Ubicada en el corazón de la cordillera chubutense, Esquel se presenta como uno de los destinos más versátiles de la Patagonia. Rodeada de montañas, lagos y bosques, combina a la perfección la naturaleza virgen con la historia y la tradición. Cada temporada ofrece un abanico de propuestas para todos los gustos, desde recorrer paisajes nevados en invierno hasta realizar actividades al aire libre durante el verano. Su cercanía con el Parque Nacional Los Alerces, declarado Patrimonio Mundial por la UNESCO, convierte a esta ciudad en una parada obligada para quienes buscan conectar con el entorno y descubrir rincones únicos.

La Trochita, el histórico tren que recorre paisajes únicos desde Esquel hasta Nahuel Pan.

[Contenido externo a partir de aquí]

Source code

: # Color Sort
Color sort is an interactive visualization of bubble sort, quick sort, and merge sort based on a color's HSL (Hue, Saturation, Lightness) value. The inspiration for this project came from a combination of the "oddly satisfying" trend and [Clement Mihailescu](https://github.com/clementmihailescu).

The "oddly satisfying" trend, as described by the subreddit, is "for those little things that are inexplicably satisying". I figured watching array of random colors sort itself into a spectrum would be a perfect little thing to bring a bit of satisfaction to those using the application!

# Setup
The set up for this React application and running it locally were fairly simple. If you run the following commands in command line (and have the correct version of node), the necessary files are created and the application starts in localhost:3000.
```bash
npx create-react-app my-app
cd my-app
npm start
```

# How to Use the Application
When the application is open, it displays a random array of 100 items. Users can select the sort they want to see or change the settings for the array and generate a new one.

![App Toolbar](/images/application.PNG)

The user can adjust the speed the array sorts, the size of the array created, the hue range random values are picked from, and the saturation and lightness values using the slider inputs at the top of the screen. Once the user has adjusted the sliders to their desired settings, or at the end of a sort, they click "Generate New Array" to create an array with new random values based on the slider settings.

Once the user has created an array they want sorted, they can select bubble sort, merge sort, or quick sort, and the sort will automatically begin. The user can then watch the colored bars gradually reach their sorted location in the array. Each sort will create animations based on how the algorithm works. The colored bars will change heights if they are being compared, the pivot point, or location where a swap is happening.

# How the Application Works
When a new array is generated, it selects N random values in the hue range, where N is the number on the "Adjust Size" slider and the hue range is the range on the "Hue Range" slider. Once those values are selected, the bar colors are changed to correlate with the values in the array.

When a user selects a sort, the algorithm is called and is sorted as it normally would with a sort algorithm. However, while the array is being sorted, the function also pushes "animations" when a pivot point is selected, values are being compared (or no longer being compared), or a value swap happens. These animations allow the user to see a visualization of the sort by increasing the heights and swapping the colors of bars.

Entre los principales atractivos de Esquel se encuentra el legendario tren La Trochita, una reliquia ferroviaria que aún funciona con su encanto original. Este viaje en el Viejo Expreso Patagónico permite revivir la época dorada del ferrocarril, atravesando paisajes espectaculares entre montañas y estepas. Otro punto imperdible es el Centro de Esquí La Hoya, famoso por su nieve en polvo y sus pistas para todos los niveles. Durante los meses más fríos, el cerro se convierte en el escenario perfecto para practicar deportes de invierno o simplemente disfrutar de un chocolate caliente con vistas panorámicas.

El Parque Nacional Los Alerces deslumbra con sus bosques milenarios y lagos de aguas cristalinas.

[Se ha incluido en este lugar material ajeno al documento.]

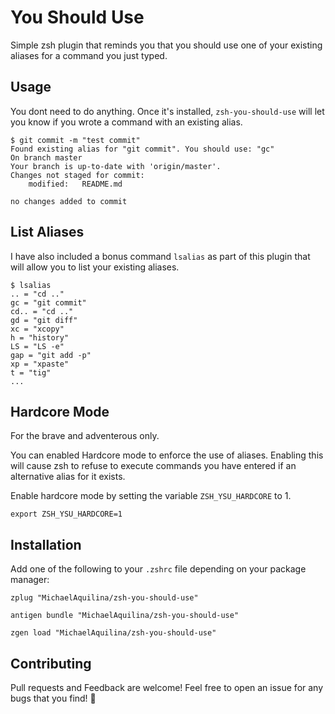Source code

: You Should Use
==============

Simple zsh plugin that reminds you that you should use one of your existing aliases for a command you just typed.

Usage
-----

You dont need to do anything. Once it's installed, `zsh-you-should-use` will let you know if you wrote a
command with an existing alias.

```
$ git commit -m "test commit"
Found existing alias for "git commit". You should use: "gc"
On branch master
Your branch is up-to-date with 'origin/master'.
Changes not staged for commit:
	modified:   README.md

no changes added to commit
```

List Aliases
------------

I have also included a bonus command `lsalias` as part of this plugin that will allow you to list your existing aliases.

```
$ lsalias
.. = "cd .."
gc = "git commit"
cd.. = "cd .."
gd = "git diff"
xc = "xcopy"
h = "history"
LS = "LS -e"
gap = "git add -p"
xp = "xpaste"
t = "tig"
...
```

Hardcore Mode
-------------

For the brave and adventerous only.

You can enabled Hardcore mode to enforce the use of aliases. Enabling this will cause zsh to refuse to execute commands you
have entered if an alternative alias for it exists.

Enable hardcore mode by setting the variable `ZSH_YSU_HARDCORE` to 1.

```
export ZSH_YSU_HARDCORE=1
```

Installation
------------

Add one of the following to your `.zshrc` file depending on your package manager:

```
zplug "MichaelAquilina/zsh-you-should-use"
```

```
antigen bundle "MichaelAquilina/zsh-you-should-use"
```

```
zgen load "MichaelAquilina/zsh-you-should-use"
```

Contributing
------------

Pull requests and Feedback are welcome! Feel free to open an issue for any bugs that you find! :tada:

Para quienes prefieren la tranquilidad y el contacto directo con la naturaleza, los alrededores de Esquel ofrecen diversas excursiones: el Lago Futalaufquen, el río Percy y las cascadas del Arroyo Nahuel Pan son ideales para caminatas, pesca o paseos en kayak. Además, el área protegida del Parque Nacional Los Alerces invita a conocer ejemplares milenarios de alerces, algunos con más de 2.600 años de vida. Su belleza paisajística, combinada con el aire puro y el silencio del bosque, hacen de este sitio un verdadero refugio natural.

Vista panorámica del cerro La Hoya, uno de los centros de esquí más destacados de la Patagonia.

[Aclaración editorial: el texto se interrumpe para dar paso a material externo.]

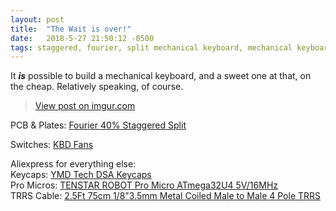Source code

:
 ```yaml
---
layout: post
title:  "The Wait is over!"
date:   2018-5-27 21:50:12 -0500
tags: staggered, fourier, split mechanical keyboard, mechanical keyboard
---
```


It <i><b>is</b></i> possible to build a mechanical keyboard, and a sweet one at that, on the cheap. Relatively speaking, of course.

<blockquote class="imgur-embed-pub" lang="en" data-id="a/Mxqqgww"><a href="//imgur.com/a/Mxqqgww">View post on imgur.com</a></blockquote><script async src="//s.imgur.com/min/embed.js" charset="utf-8"></script>

<p>PCB & Plates: <a href="https://keeb.io/collections/frontpage/products/fourier-40-split-staggered-keyboard" target="_new">Fourier 40% Staggered Split</a></p>

<p>Switches: <a href="https://kbdfans.cn/collections/cherry-switches/products/switch-90?variant=2849078902797" target="_new">KBD Fans</a></p>

<p>Aliexpress for everything else:
    <br>Keycaps: <a href="https://www.aliexpress.com/item/Free-Shipping-Wholesales-YMDK-DSA-Keycap-Keyset-1-4mm-PBT-For-YMD40-AMJ40/32852326413.html" target="_new">YMD Tech DSA Keycaps</a>
    <br>Pro Micros: <a href="https://www.aliexpress.com/item/TENSTAR-ROBOT-Pro-Micro-ATmega32U4-5V-16MHz-Module-with-2-row-pin-header/1847119261.html" target="_new">TENSTAR ROBOT Pro Micro ATmega32U4 5V/16MHz</a>
    <br>TRRS Cable: <a href="https://www.aliexpress.com/item/DANSPEED-5Ft-1-5m-1-8-3-5mm-Male-to-Male-4-Pole-TRRS-Male-Aux/32849277724.html" target="_new"> 2.5Ft 75cm 1/8"3.5mm Metal Coiled Male to Male 4 Pole TRRS</a></p>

Finalmente, la hospitalidad de su gente, la gastronomía patagónica y la infraestructura turística completan la experiencia. En Esquel, cada turista encontrará una propuesta a su medida desde aventura, descanso o contemplación. Ya sea en un recorrido cultural, una travesía de montaña o una tarde tranquila junto al lago, la ciudad logra conquistar con su encanto sureño y su autenticidad.